That seems to support the Podcast app as potentially being the culprit (or at least part of the problem) wouldn't you say?

I agree 100 percent that these issues seem to be tied to iOS 6 more so than only the iPhone 5. i have read where some iPhone 4s running iOS 6 have had issues as well.

In any case, I am monitoring my usage like a hawk, but since I dumped the podcast app and reset my phone all has been good.


----------



## IllusionX (Mar 10, 2009)

i don't see especially high usage on my iphone 4s, and no i don't think ios6 is making any large amount of uploads. I uploaded 103mb on 3G and 607mb on wifi since Oct 18. Download is 579mb on 3G and 3.9gb on wifi. This is pretty much the avg i do every month..

You should download the app "DataMan" to monitor your usage. I think someone suggested this before already?

edit: i do have podcast installed, but i don't use it.


----------



## HowEver (Jan 11, 2005)

When a rep says your charges will "likely" be removed, ask them to confirm that they will be, and that they provide you with an Interaction Number for your records.




rpalace said:


> My wife just spent an hour on the phone about this. Since iOS 6 we've seen huge data spikes coming *only* from my iPhone. We're on a shared 1GB/month plan - we've never gone over. Now we've got $100 in overage data charges. We both have an iPhone 4. Not sure if it is the Podcast App issue but I've got it installed and she doesn't.
> 
> She was told that there has been an issue since iOS 6 was released but that the latest update should have fixed it. They also said that it's likely that our overage charges would be removed.
> 
> ...


----------



## Bilbo (Jul 12, 2001)

IllusionX said:


> i don't see especially high usage on my iphone 4s, and no i don't think ios6 is making any large amount of uploads. I uploaded 103mb on 3G and 607mb on wifi since Oct 18. Download is 579mb on 3G and 3.9gb on wifi. This is pretty much the avg i do every month..
> 
> You should download the app "DataMan" to monitor your usage. I think someone suggested this before already?
> 
> edit: i do have podcast installed, but i don't use it.
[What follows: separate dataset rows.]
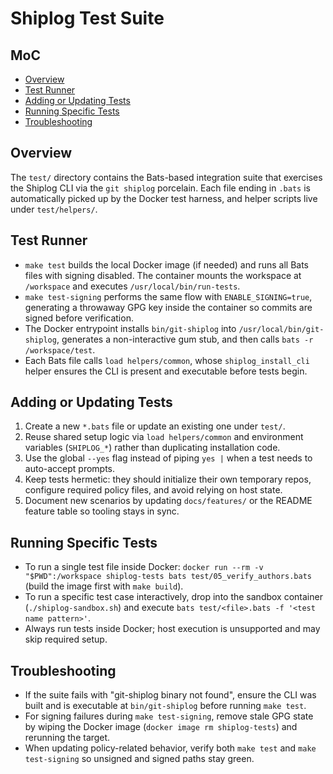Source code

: # Shiplog Test Suite

## MoC
- [Overview](#overview)
- [Test Runner](#test-runner)
- [Adding or Updating Tests](#adding-or-updating-tests)
- [Running Specific Tests](#running-specific-tests)
- [Troubleshooting](#troubleshooting)

## Overview
The `test/` directory contains the Bats-based integration suite that exercises the Shiplog CLI via the `git shiplog` porcelain. Each file ending in `.bats` is automatically picked up by the Docker test harness, and helper scripts live under `test/helpers/`.

## Test Runner
- `make test` builds the local Docker image (if needed) and runs all Bats files with signing disabled. The container mounts the workspace at `/workspace` and executes `/usr/local/bin/run-tests`.
- `make test-signing` performs the same flow with `ENABLE_SIGNING=true`, generating a throwaway GPG key inside the container so commits are signed before verification.
- The Docker entrypoint installs `bin/git-shiplog` into `/usr/local/bin/git-shiplog`, generates a non-interactive gum stub, and then calls `bats -r /workspace/test`.
- Each Bats file calls `load helpers/common`, whose `shiplog_install_cli` helper ensures the CLI is present and executable before tests begin.

## Adding or Updating Tests
1. Create a new `*.bats` file or update an existing one under `test/`.
2. Reuse shared setup logic via `load helpers/common` and environment variables (`SHIPLOG_*`) rather than duplicating installation code.
3. Use the global `--yes` flag instead of piping `yes |` when a test needs to auto-accept prompts.
4. Keep tests hermetic: they should initialize their own temporary repos, configure required policy files, and avoid relying on host state.
5. Document new scenarios by updating `docs/features/` or the README feature table so tooling stays in sync.

## Running Specific Tests
- To run a single test file inside Docker: `docker run --rm -v "$PWD":/workspace shiplog-tests bats test/05_verify_authors.bats` (build the image first with `make build`).
- To run a specific test case interactively, drop into the sandbox container (`./shiplog-sandbox.sh`) and execute `bats test/<file>.bats -f '<test name pattern>'`.
- Always run tests inside Docker; host execution is unsupported and may skip required setup.

## Troubleshooting
- If the suite fails with "git-shiplog binary not found", ensure the CLI was built and is executable at `bin/git-shiplog` before running `make test`.
- For signing failures during `make test-signing`, remove stale GPG state by wiping the Docker image (`docker image rm shiplog-tests`) and rerunning the target.
- When updating policy-related behavior, verify both `make test` and `make test-signing` so unsigned and signed paths stay green.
I know that some people are in fact seeing these issues with the iPhone 4S and iOS6 (my son for one) while others are not. (Google it and you'll see) Are you using Apple's Podcast App? Not just installed, but actually using it by subscribing to podcasts. 

Another possible culprit is backing up to iCloud. On my device for example, that feature was off on my iPhone 4 and when I migrated to the iPhone 5, it was switched on by default. In this case the settings from my old phone didn't stick. I caught it right away and turned it off as I find simply plugging it in and backing up via iTunes works fine for me.

Other people have pointed the finger at iTunes match as possibly causing this.

In any case, I do believe that this is an iPhone 5 and/or iOS 6 issue and not a Rogers issue. 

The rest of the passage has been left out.